Genetic or DNA testing has developed enough so that doctors can often pinpoint missing or defective genes. The type of genetic test needed to make a specific diagnosis depends on the particular illness that a doctor suspects. Many different types of body fluids and tissues can be used in genetic testing. For deoxyribonucleic acid (DNA) screening, only a very tiny bit of blood, skin, bone, or other tissue is needed.
Genetic testing has potential benefits whether the results are positive or negative for a gene mutation. Test results can provide a sense of relief from uncertainty and help people make informed decisions about managing their health care. For example, a negative result can eliminate the need for unnecessary checkups and screening tests in some cases. A positive result can direct a person toward available prevention, monitoring, and treatment options. Some test results can also help people make decisions about having children.
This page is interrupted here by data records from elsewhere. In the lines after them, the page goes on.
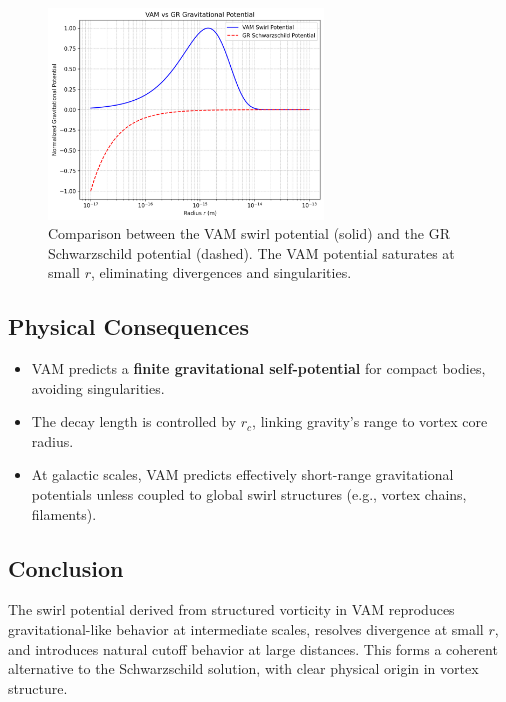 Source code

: \begin{figure}[H]
    \centering
    \includegraphics[width=0.65\textwidth]{images/vam_vs_gr_potential_plot.png}
    \caption{Comparison between the VAM swirl potential (solid) and the GR Schwarzschild potential (dashed). The VAM potential saturates at small \( r \), eliminating divergences and singularities.}
\end{figure}

\subsection{Physical Consequences}

\begin{itemize}
    \item VAM predicts a \textbf{finite gravitational self-potential} for compact bodies, avoiding singularities.
    \item The decay length is controlled by \( r_c \), linking gravity's range to vortex core radius.
    \item At galactic scales, VAM predicts effectively short-range gravitational potentials unless coupled to global swirl structures (e.g., vortex chains, filaments).
\end{itemize}

\subsection{Conclusion}

The swirl potential derived from structured vorticity in VAM reproduces gravitational-like behavior at intermediate scales, resolves divergence at small \( r \), and introduces natural cutoff behavior at large distances. This forms a coherent alternative to the Schwarzschild solution, with clear physical origin in vortex structure.
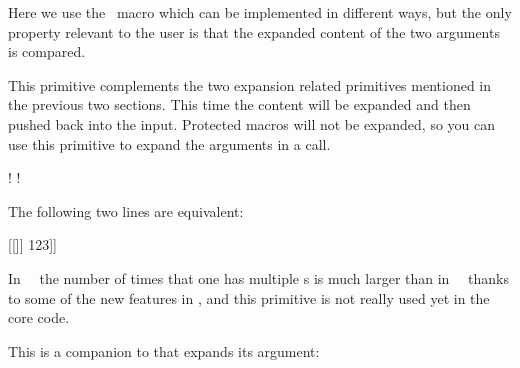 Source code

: \start \tttf \getbuffer \stop

Here we use the \CONTEXT\ macro \type {\doifelse} which can be implemented in
different ways, but the only property relevant to the user is that the expanded
content of the two arguments is compared.

\stopnewprimitive

\startnewprimitive[title={\prm {expanded}}]

This primitive complements the two expansion related primitives mentioned in the
previous two sections. This time the content will be expanded and then pushed
back into the input. Protected macros will not be expanded, so you can use this
primitive to expand the arguments in a call.



\startbuffer
\def\A{!}
          \def\B#1{\string#1}                    \B{\A}
          \def\B#1{\string#1} \expanded{\noexpand\B{\A}}
\protected\def\B#1{\string#1}                    \B{\A}
\stopbuffer

\typebuffer \startlines\getbuffer\stoplines

\stopnewprimitive

\startnewprimitive[title={\prm {expandedafter}}]

The following two lines are equivalent:

\startbuffer
\def\foo{123}
\expandafter[\expandafter[\expandafter\secondofthreearguments\foo]]
\expandedafter{[[\secondofthreearguments}\foo]]
\stopbuffer

\typebuffer

In \CONTEXT\ \MKIV\ the number of times that one has multiple s
is much larger than in \CONTEXT\ \LMTX\ thanks to some of the new features in
\LUAMETATEX, and this primitive is not really used yet in the core code.

\startlines\getbuffer\stoplines

\stopnewprimitive

\startnewprimitive[title={\prm {expandeddetokenize}}]

This is a companion to  that expands its argument:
Newborn screening can identify genetic disorders early in life so treatment can be started as early as possible.
If you test positive for a genetic condition, you can better understand how this condition arose in you and your relatives. If you do not yet have symptoms, you can start to plan for the future, such as planning for a family, career, and retirement. You might want to start seeing specialists to help manage the condition. Preventive actions may be useful as well. Drugs, diet and lifestyle changes may help prevent the disease improve treatment. Close relatives might value having this information. They can go through testing themselves to determine their disease risks and the best treatment approach. If you test negative for a genetic risk factor that is known to run in your family you may be relieved that a major risk factor has been excluded.